→ ABOUT THIS EXERCISE
Each line below should be repeated exactly as written, with no pictures carried over.

Saved entries:
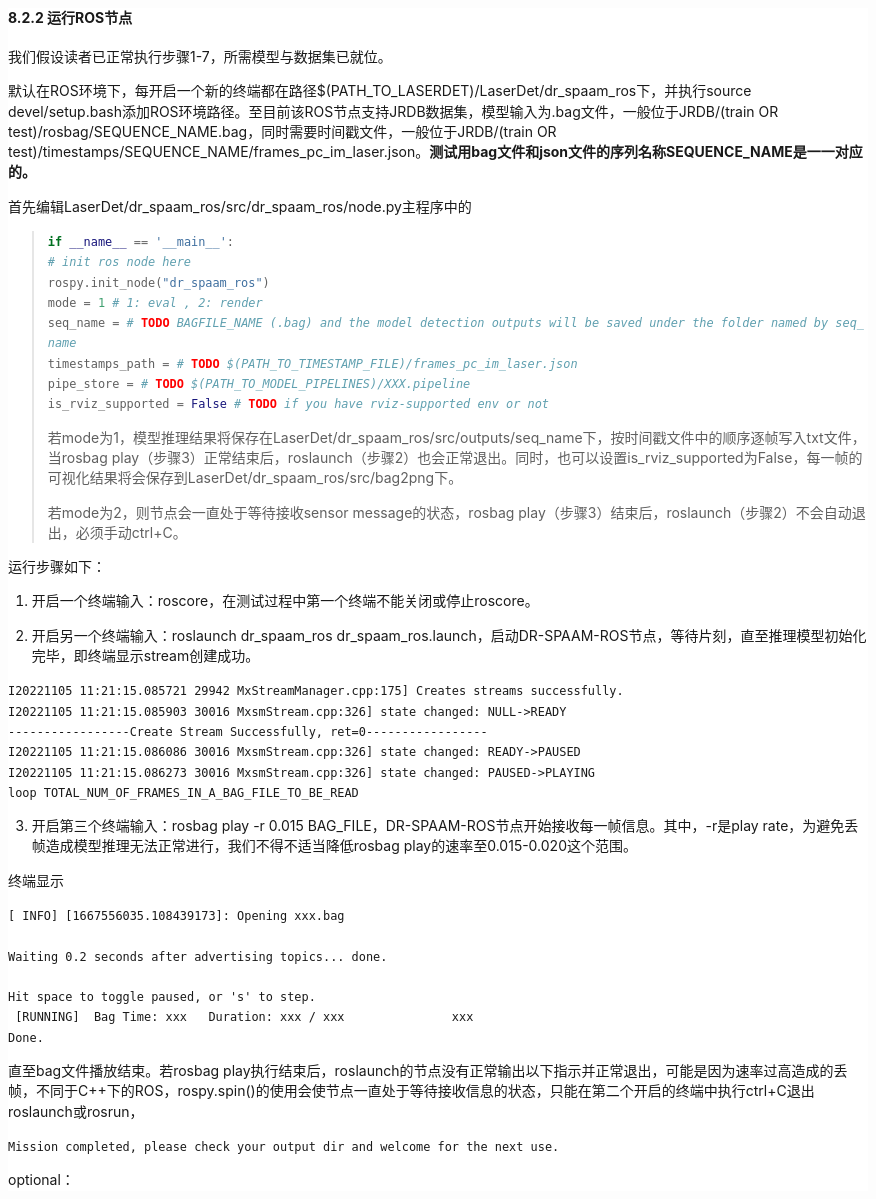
 ```
```

#### 8.2.2 运行ROS节点

我们假设读者已正常执行步骤1-7，所需模型与数据集已就位。

默认在ROS环境下，每开启一个新的终端都在路径$(PATH_TO_LASERDET)/LaserDet/dr_spaam_ros下，并执行source devel/setup.bash添加ROS环境路径。至目前该ROS节点支持JRDB数据集，模型输入为.bag文件，一般位于JRDB/(train OR test)/rosbag/SEQUENCE_NAME.bag，同时需要时间戳文件，一般位于JRDB/(train OR test)/timestamps/SEQUENCE_NAME/frames_pc_im_laser.json。**测试用bag文件和json文件的序列名称SEQUENCE_NAME是一一对应的。**

首先编辑LaserDet/dr_spaam_ros/src/dr_spaam_ros/node.py主程序中的
>```python
>if __name__ == '__main__':
># init ros node here
>rospy.init_node("dr_spaam_ros")
>mode = 1 # 1: eval , 2: render
>seq_name = # TODO BAGFILE_NAME (.bag) and the model detection outputs will be saved under the folder named by seq_name
>timestamps_path = # TODO $(PATH_TO_TIMESTAMP_FILE)/frames_pc_im_laser.json
>pipe_store = # TODO $(PATH_TO_MODEL_PIPELINES)/XXX.pipeline
>is_rviz_supported = False # TODO if you have rviz-supported env or not
>```
>若mode为1，模型推理结果将保存在LaserDet/dr_spaam_ros/src/outputs/seq_name下，按时间戳文件中的顺序逐帧写入txt文件，当rosbag play（步骤3）正常结束后，roslaunch（步骤2）也会正常退出。同时，也可以设置is_rviz_supported为False，每一帧的可视化结果将会保存到LaserDet/dr_spaam_ros/src/bag2png下。
>
>若mode为2，则节点会一直处于等待接收sensor message的状态，rosbag play（步骤3）结束后，roslaunch（步骤2）不会自动退出，必须手动ctrl+C。

运行步骤如下：

1. 开启一个终端输入：roscore，在测试过程中第一个终端不能关闭或停止roscore。

2. 开启另一个终端输入：roslaunch dr_spaam_ros dr_spaam_ros.launch，启动DR-SPAAM-ROS节点，等待片刻，直至推理模型初始化完毕，即终端显示stream创建成功。
```
I20221105 11:21:15.085721 29942 MxStreamManager.cpp:175] Creates streams successfully.
I20221105 11:21:15.085903 30016 MxsmStream.cpp:326] state changed: NULL->READY
-----------------Create Stream Successfully, ret=0-----------------
I20221105 11:21:15.086086 30016 MxsmStream.cpp:326] state changed: READY->PAUSED
I20221105 11:21:15.086273 30016 MxsmStream.cpp:326] state changed: PAUSED->PLAYING
loop TOTAL_NUM_OF_FRAMES_IN_A_BAG_FILE_TO_BE_READ
```

3. 开启第三个终端输入：rosbag play -r 0.015 BAG_FILE，DR-SPAAM-ROS节点开始接收每一帧信息。其中，-r是play rate，为避免丢帧造成模型推理无法正常进行，我们不得不适当降低rosbag play的速率至0.015-0.020这个范围。

终端显示
```
[ INFO] [1667556035.108439173]: Opening xxx.bag

Waiting 0.2 seconds after advertising topics... done.

Hit space to toggle paused, or 's' to step.
 [RUNNING]  Bag Time: xxx   Duration: xxx / xxx               xxx
Done.
```
直至bag文件播放结束。若rosbag play执行结束后，roslaunch的节点没有正常输出以下指示并正常退出，可能是因为速率过高造成的丢帧，不同于C++下的ROS，rospy.spin()的使用会使节点一直处于等待接收信息的状态，只能在第二个开启的终端中执行ctrl+C退出roslaunch或rosrun，
```
Mission completed, please check your output dir and welcome for the next use.
```
optional：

→ TASK RESPONSE
 ```
```

#### 8.2.2 运行ROS节点

我们假设读者已正常执行步骤1-7，所需模型与数据集已就位。

默认在ROS环境下，每开启一个新的终端都在路径$(PATH_TO_LASERDET)/LaserDet/dr_spaam_ros下，并执行source devel/setup.bash添加ROS环境路径。至目前该ROS节点支持JRDB数据集，模型输入为.bag文件，一般位于JRDB/(train OR test)/rosbag/SEQUENCE_NAME.bag，同时需要时间戳文件，一般位于JRDB/(train OR test)/timestamps/SEQUENCE_NAME/frames_pc_im_laser.json。**测试用bag文件和json文件的序列名称SEQUENCE_NAME是一一对应的。**

首先编辑LaserDet/dr_spaam_ros/src/dr_spaam_ros/node.py主程序中的
>```python
>if __name__ == '__main__':
># init ros node here
>rospy.init_node("dr_spaam_ros")
>mode = 1 # 1: eval , 2: render
>seq_name = # TODO BAGFILE_NAME (.bag) and the model detection outputs will be saved under the folder named by seq_name
>timestamps_path = # TODO $(PATH_TO_TIMESTAMP_FILE)/frames_pc_im_laser.json
>pipe_store = # TODO $(PATH_TO_MODEL_PIPELINES)/XXX.pipeline
>is_rviz_supported = False # TODO if you have rviz-supported env or not
>```
>若mode为1，模型推理结果将保存在LaserDet/dr_spaam_ros/src/outputs/seq_name下，按时间戳文件中的顺序逐帧写入txt文件，当rosbag play（步骤3）正常结束后，roslaunch（步骤2）也会正常退出。同时，也可以设置is_rviz_supported为False，每一帧的可视化结果将会保存到LaserDet/dr_spaam_ros/src/bag2png下。
>
>若mode为2，则节点会一直处于等待接收sensor message的状态，rosbag play（步骤3）结束后，roslaunch（步骤2）不会自动退出，必须手动ctrl+C。

运行步骤如下：

1. 开启一个终端输入：roscore，在测试过程中第一个终端不能关闭或停止roscore。

2. 开启另一个终端输入：roslaunch dr_spaam_ros dr_spaam_ros.launch，启动DR-SPAAM-ROS节点，等待片刻，直至推理模型初始化完毕，即终端显示stream创建成功。
```
I20221105 11:21:15.085721 29942 MxStreamManager.cpp:175] Creates streams successfully.
I20221105 11:21:15.085903 30016 MxsmStream.cpp:326] state changed: NULL->READY
-----------------Create Stream Successfully, ret=0-----------------
I20221105 11:21:15.086086 30016 MxsmStream.cpp:326] state changed: READY->PAUSED
I20221105 11:21:15.086273 30016 MxsmStream.cpp:326] state changed: PAUSED->PLAYING
loop TOTAL_NUM_OF_FRAMES_IN_A_BAG_FILE_TO_BE_READ
```

3. 开启第三个终端输入：rosbag play -r 0.015 BAG_FILE，DR-SPAAM-ROS节点开始接收每一帧信息。其中，-r是play rate，为避免丢帧造成模型推理无法正常进行，我们不得不适当降低rosbag play的速率至0.015-0.020这个范围。

终端显示
```
[ INFO] [1667556035.108439173]: Opening xxx.bag

Waiting 0.2 seconds after advertising topics... done.

Hit space to toggle paused, or 's' to step.
 [RUNNING]  Bag Time: xxx   Duration: xxx / xxx               xxx
Done.
```
直至bag文件播放结束。若rosbag play执行结束后，roslaunch的节点没有正常输出以下指示并正常退出，可能是因为速率过高造成的丢帧，不同于C++下的ROS，rospy.spin()的使用会使节点一直处于等待接收信息的状态，只能在第二个开启的终端中执行ctrl+C退出roslaunch或rosrun，
```
Mission completed, please check your output dir and welcome for the next use.
```
optional：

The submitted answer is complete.